Христианство открывало глубинную связь событий истории: деяния и происшествия недавнего прошлого и настоящего раскрывались как подобие, неполное повторение, «эхо» давних событий – прежде всего относящихся к Священной истории, библейских, которые выступали в роли модели и прообраза. Так, убиение Святополком Окаянным братьев Бориса и Глеба, случившееся в 1015 году[53], воспринималось как вариация первого убийства на земле, описанного в 4-й главе ветхозаветной Книги Бытия – преступления Каина против брата Авеля. А крещение Руси князем Владимиром Святославичем уподоблялось христианизации Римской империи при Константине Великом в начале IV века; сам Константин в свой черед сравнивался с апостолами – учениками Христа и проповедниками новой веры, именовался равноапостольным – потом так стали называть и Владимира. Открывая для себя это сходство, такие переклички прошлого и настоящего, юный Нестор, наверное, испытывал то радостное чувство преемственности, связи между собой и миром, осмысленности истории, которое пережил Иван Великопольский – персонаж чеховского рассказа «Студент»: «И радость вдруг заволновалась в его душе, и он даже остановился на минуту, чтобы перевести дух.

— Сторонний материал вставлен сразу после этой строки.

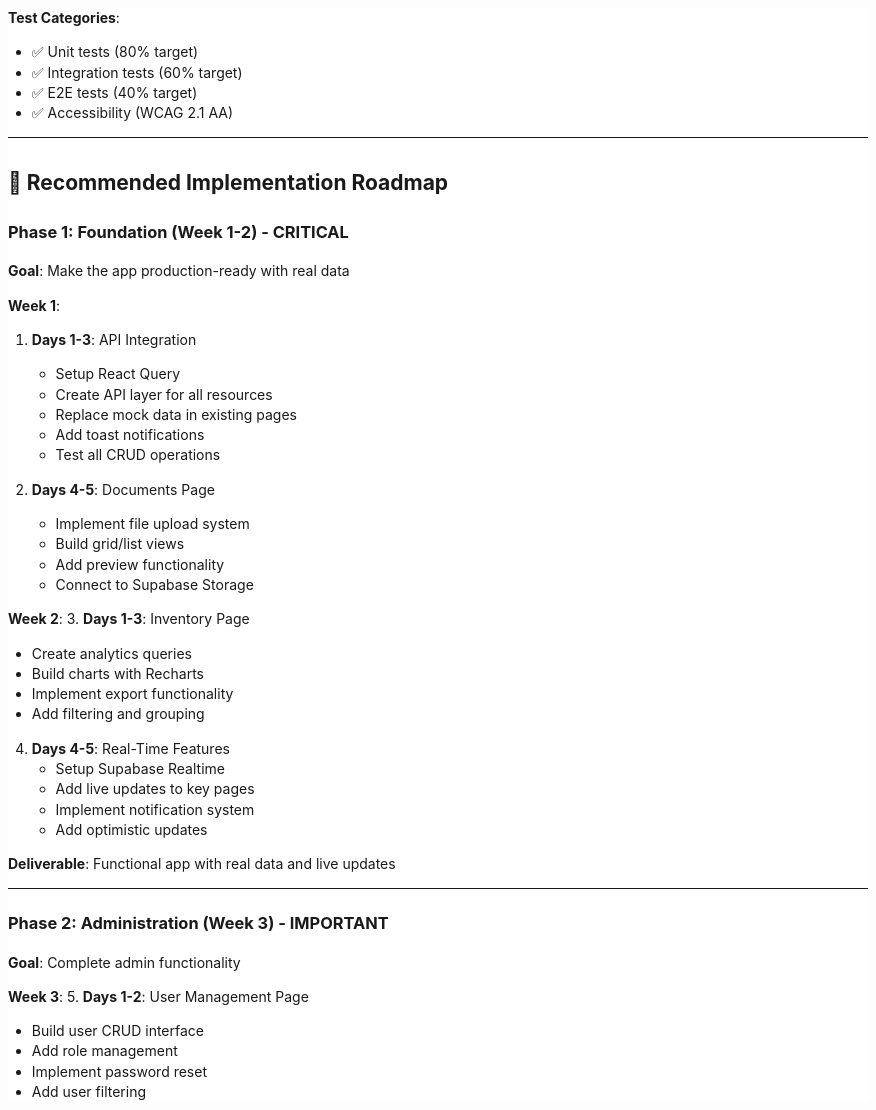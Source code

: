 **Test Categories**:
- ✅ Unit tests (80% target)
- ✅ Integration tests (60% target)
- ✅ E2E tests (40% target)
- ✅ Accessibility (WCAG 2.1 AA)

---

## 🎯 Recommended Implementation Roadmap

### Phase 1: Foundation (Week 1-2) - CRITICAL
**Goal**: Make the app production-ready with real data

**Week 1**:
1. **Days 1-3**: API Integration
   - Setup React Query
   - Create API layer for all resources
   - Replace mock data in existing pages
   - Add toast notifications
   - Test all CRUD operations

2. **Days 4-5**: Documents Page
   - Implement file upload system
   - Build grid/list views
   - Add preview functionality
   - Connect to Supabase Storage

**Week 2**:
3. **Days 1-3**: Inventory Page
   - Create analytics queries
   - Build charts with Recharts
   - Implement export functionality
   - Add filtering and grouping

4. **Days 4-5**: Real-Time Features
   - Setup Supabase Realtime
   - Add live updates to key pages
   - Implement notification system
   - Add optimistic updates

**Deliverable**: Functional app with real data and live updates

---

### Phase 2: Administration (Week 3) - IMPORTANT
**Goal**: Complete admin functionality

**Week 3**:
5. **Days 1-2**: User Management Page
   - Build user CRUD interface
   - Add role management
   - Implement password reset
   - Add user filtering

Прошлое, – думал он, – связано с настоящим непрерывною цепью событий, вытекавших одно из другого. И ему казалось, что он только что видел оба конца этой цепи: дотронулся до одного конца, как дрогнул другой».
В романе Бориса Пастернака «Доктор Живаго» дядя главного героя философ Веденяпин замечает, как христианство изменило мировидение людей: после прихода Христа в мир человек «умирает не на улице под забором, а у себя в истории, в разгаре работ, посвященных преодолению смерти, умирает, сам посвященный этой теме». В этом смысле история начинается с Христа. И христианин во втором и третьем поколении Нестор, чуткий к ее движению и сущности, должен был ощущать и понимать это особенно остро и ярко. В позднейшие века, в зрелое и позднее Средневековье, такое восприятие времени и истории станет (по крайней мере для образованных людей) данностью, аксиомой. Для отрока Нестора оно еще было притягательно своими свежестью, новизной, должно было восприниматься им как счастливый дар и вместе с тем почти как награда за личный выбор: ведь язычество – не отдельные пережитки: обряды и суеверия, а еще живой взгляд на мир – обитало рядом, окружало его в молодые годы. Даже спустя двадцать лет или большее время после появления Нестора на свет[54] один кудесник-волхв смог соблазнить весь Новгород – на стороне епископа, то есть Христовой веры, остались лишь новгородский князь и дружина: чародей «разговаривал с людьми, притворяясь богом, и многих обманул, чуть не весь город, разглагольствуя, будто наперед знает всё, что произойдет, и, хуля веру христианскую, он говорил ведь, что “перейду Волхов на глазах у всех”. И замутился весь город, и все поверили в него, и собирались убить епископа. Епископ же, с крестом в руках и в облачении, вышел и сказал: “Кто хочет верить волхву, пусть идет за ним, кто же истинно верует, пусть тот к кресту идет”. И люди разделились надвое: князь Глеб и дружина его пошли и стали около епископа, а люди все пошли и стали за волхвом. И начался мятеж великий в людях»[55].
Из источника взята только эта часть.